*** Opening Records provided ***
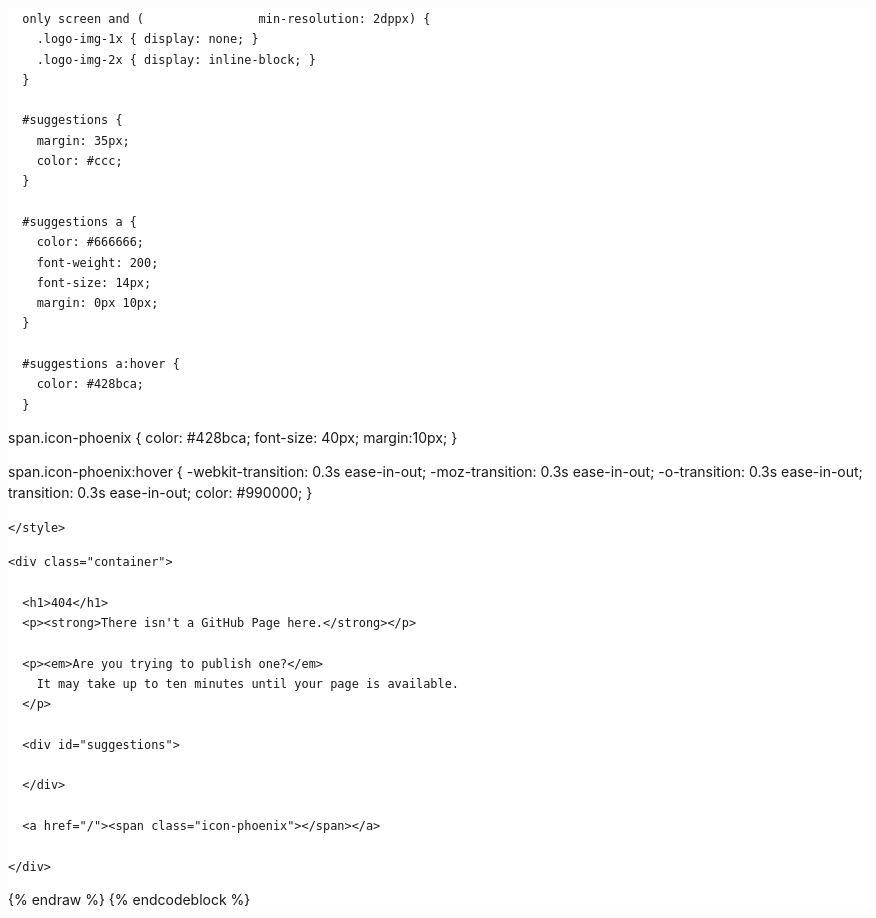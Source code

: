       only screen and (                min-resolution: 2dppx) {
        .logo-img-1x { display: none; }
        .logo-img-2x { display: inline-block; }
      }

      #suggestions {
        margin: 35px;
        color: #ccc;
      }

      #suggestions a {
        color: #666666;
        font-weight: 200;
        font-size: 14px;
        margin: 0px 10px;
      }

      #suggestions a:hover {
        color: #428bca;
      }

span.icon-phoenix {
  color: #428bca;
  font-size: 40px;
  margin:10px;
}

span.icon-phoenix:hover {
  -webkit-transition: 0.3s ease-in-out;
  -moz-transition: 0.3s ease-in-out;
  -o-transition: 0.3s ease-in-out;
  transition: 0.3s ease-in-out;
  color: #990000;
}

    </style>
<link rel="stylesheet" href="/fonts/icomoon.css">
  </head>
  <body>

    <div class="container">

      <h1>404</h1>
      <p><strong>There isn't a GitHub Page here.</strong></p>

      <p><em>Are you trying to publish one?</em>
        It may take up to ten minutes until your page is available.
      </p>

      <div id="suggestions">

      </div>

      <a href="/"><span class="icon-phoenix"></span></a>

    </div>
  </body>
</html>
{% endraw %}
{% endcodeblock %}

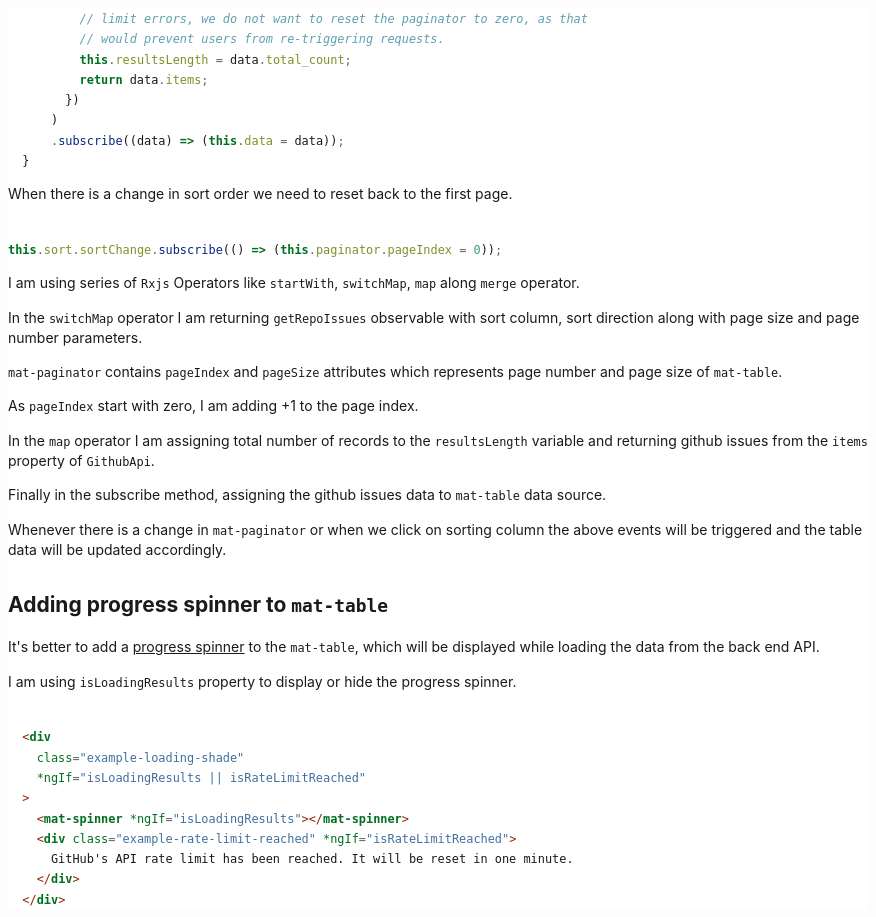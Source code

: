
 ```typescript
          // limit errors, we do not want to reset the paginator to zero, as that
          // would prevent users from re-triggering requests.
          this.resultsLength = data.total_count;
          return data.items;
        })
      )
      .subscribe((data) => (this.data = data));
  }

```

When there is a change in sort order we need to reset back to the first page.

```typescript

this.sort.sortChange.subscribe(() => (this.paginator.pageIndex = 0));

```

I am using series of `Rxjs` Operators like `startWith`, `switchMap`, `map` along `merge` operator.

In the `switchMap` operator I am returning `getRepoIssues` observable with sort column, sort direction along with page size and page number parameters.

`mat-paginator` contains `pageIndex` and `pageSize` attributes which represents page number and page size of `mat-table`.

As `pageIndex` start with zero, I am adding +1 to the page index.

In the `map` operator I am assigning total number of records to the `resultsLength` variable and returning github issues from the `items` property of `GithubApi`.

Finally in the subscribe method, assigning the github issues data to `mat-table` data source.

Whenever there is a change in `mat-paginator` or when we click on sorting column the above events will be triggered and the table data will be updated accordingly.

## Adding progress spinner to `mat-table`

It's better to add a [progress spinner](https://www.angularjswiki.com/angular/creating-progress-spinner-in-angular/) to the `mat-table`, which will be displayed while loading the data from the back end API.

I am using `isLoadingResults` property to display or hide the progress spinner.

```html

  <div
    class="example-loading-shade"
    *ngIf="isLoadingResults || isRateLimitReached"
  >
    <mat-spinner *ngIf="isLoadingResults"></mat-spinner>
    <div class="example-rate-limit-reached" *ngIf="isRateLimitReached">
      GitHub's API rate limit has been reached. It will be reset in one minute.
    </div>
  </div>


```
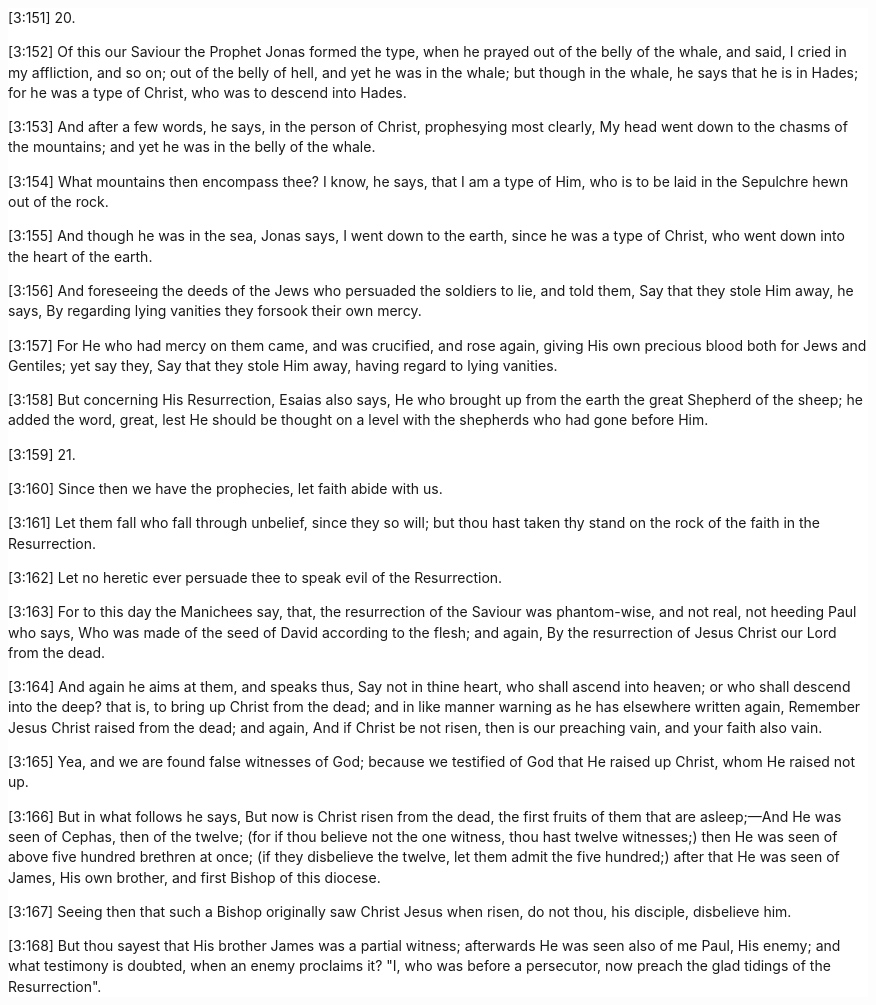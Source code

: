 [3:151] 20.

[3:152] Of this our Saviour the Prophet Jonas formed the type, when he prayed out of the belly of the whale, and said, I cried in my affliction, and so on; out of the belly of hell, and yet he was in the whale; but though in the whale, he says that he is in Hades; for he was a type of Christ, who was to descend into Hades.

[3:153] And after a few words, he says, in the person of Christ, prophesying most clearly, My head went down to the chasms of the mountains; and yet he was in the belly of the whale.

[3:154] What mountains then encompass thee? I know, he says, that I am a type of Him, who is to be laid in the Sepulchre hewn out of the rock.

[3:155] And though he was in the sea, Jonas says, I went down to the earth, since he was a type of Christ, who went down into the heart of the earth.

[3:156] And foreseeing the deeds of the Jews who persuaded the soldiers to lie, and told them, Say that they stole Him away, he says, By regarding lying vanities they forsook their own mercy.

[3:157] For He who had mercy on them came, and was crucified, and rose again, giving His own precious blood both for Jews and Gentiles; yet say they, Say that they stole Him away, having regard to lying vanities.

[3:158] But concerning His Resurrection, Esaias also says, He who brought up from the earth the great Shepherd of the sheep; he added the word, great, lest He should be thought on a level with the shepherds who had gone before Him.

[3:159] 21.

[3:160] Since then we have the prophecies, let faith abide with us.

[3:161] Let them fall who fall through unbelief, since they so will; but thou hast taken thy stand on the rock of the faith in the Resurrection.

[3:162] Let no heretic ever persuade thee to speak evil of the Resurrection.

[3:163] For to this day the Manichees say, that, the resurrection of the Saviour was phantom-wise, and not real, not heeding Paul who says, Who was made of the seed of David according to the flesh; and again, By the resurrection of Jesus Christ our Lord from the dead.

[3:164] And again he aims at them, and speaks thus, Say not in  thine heart, who shall ascend into heaven; or who shall descend into the deep? that is, to bring up Christ from the dead; and in like manner warning as he has elsewhere written again, Remember Jesus Christ raised from the dead; and again, And if Christ be not risen, then is our preaching vain, and your faith also vain.

[3:165] Yea, and we are found false witnesses of God; because we testified of God that He raised up Christ, whom He raised not up.

[3:166] But in what follows he says, But now is Christ risen from the dead, the first fruits of them that are asleep;—And He was seen of Cephas, then of the twelve; (for if thou believe not the one witness, thou hast twelve witnesses;) then He was seen of above five hundred brethren at once; (if they disbelieve the twelve, let them admit the five hundred;) after that He was seen of James, His own brother, and first Bishop of this diocese.

[3:167] Seeing then that such a Bishop originally saw Christ Jesus when risen, do not thou, his disciple, disbelieve him.

[3:168] But thou sayest that His brother James was a partial witness; afterwards He was seen also of me Paul, His enemy; and what testimony is doubted, when an enemy proclaims it? "I, who was before a persecutor, now preach the glad tidings of the Resurrection".
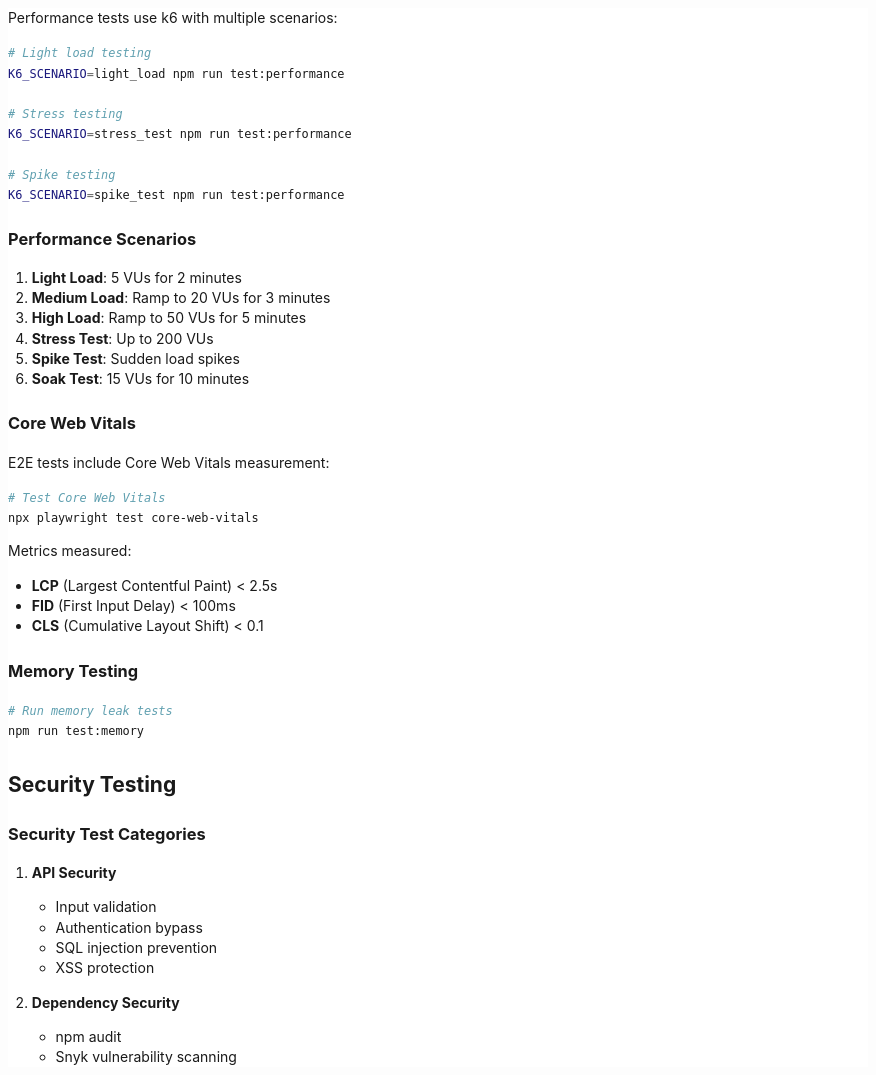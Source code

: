 Performance tests use k6 with multiple scenarios:

```bash
# Light load testing
K6_SCENARIO=light_load npm run test:performance

# Stress testing
K6_SCENARIO=stress_test npm run test:performance

# Spike testing
K6_SCENARIO=spike_test npm run test:performance
```

### Performance Scenarios

1. **Light Load**: 5 VUs for 2 minutes
2. **Medium Load**: Ramp to 20 VUs for 3 minutes
3. **High Load**: Ramp to 50 VUs for 5 minutes
4. **Stress Test**: Up to 200 VUs
5. **Spike Test**: Sudden load spikes
6. **Soak Test**: 15 VUs for 10 minutes

### Core Web Vitals

E2E tests include Core Web Vitals measurement:

```bash
# Test Core Web Vitals
npx playwright test core-web-vitals
```

Metrics measured:
- **LCP** (Largest Contentful Paint) < 2.5s
- **FID** (First Input Delay) < 100ms
- **CLS** (Cumulative Layout Shift) < 0.1

### Memory Testing

```bash
# Run memory leak tests
npm run test:memory
```

## Security Testing

### Security Test Categories

1. **API Security**
   - Input validation
   - Authentication bypass
   - SQL injection prevention
   - XSS protection

2. **Dependency Security**
   - npm audit
   - Snyk vulnerability scanning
*** Closing Records provided ***
**Problem requirements:** All that is needed is the exact run of lines above from the line containing "### Core Web Vitals" through the line containing "- **CLS** (Cumulative Layout Shift) < 0.1", both of them included.

**Output of the exercise:**
### Core Web Vitals

E2E tests include Core Web Vitals measurement:

```bash
# Test Core Web Vitals
npx playwright test core-web-vitals
```

Metrics measured:
- **LCP** (Largest Contentful Paint) < 2.5s
- **FID** (First Input Delay) < 100ms
- **CLS** (Cumulative Layout Shift) < 0.1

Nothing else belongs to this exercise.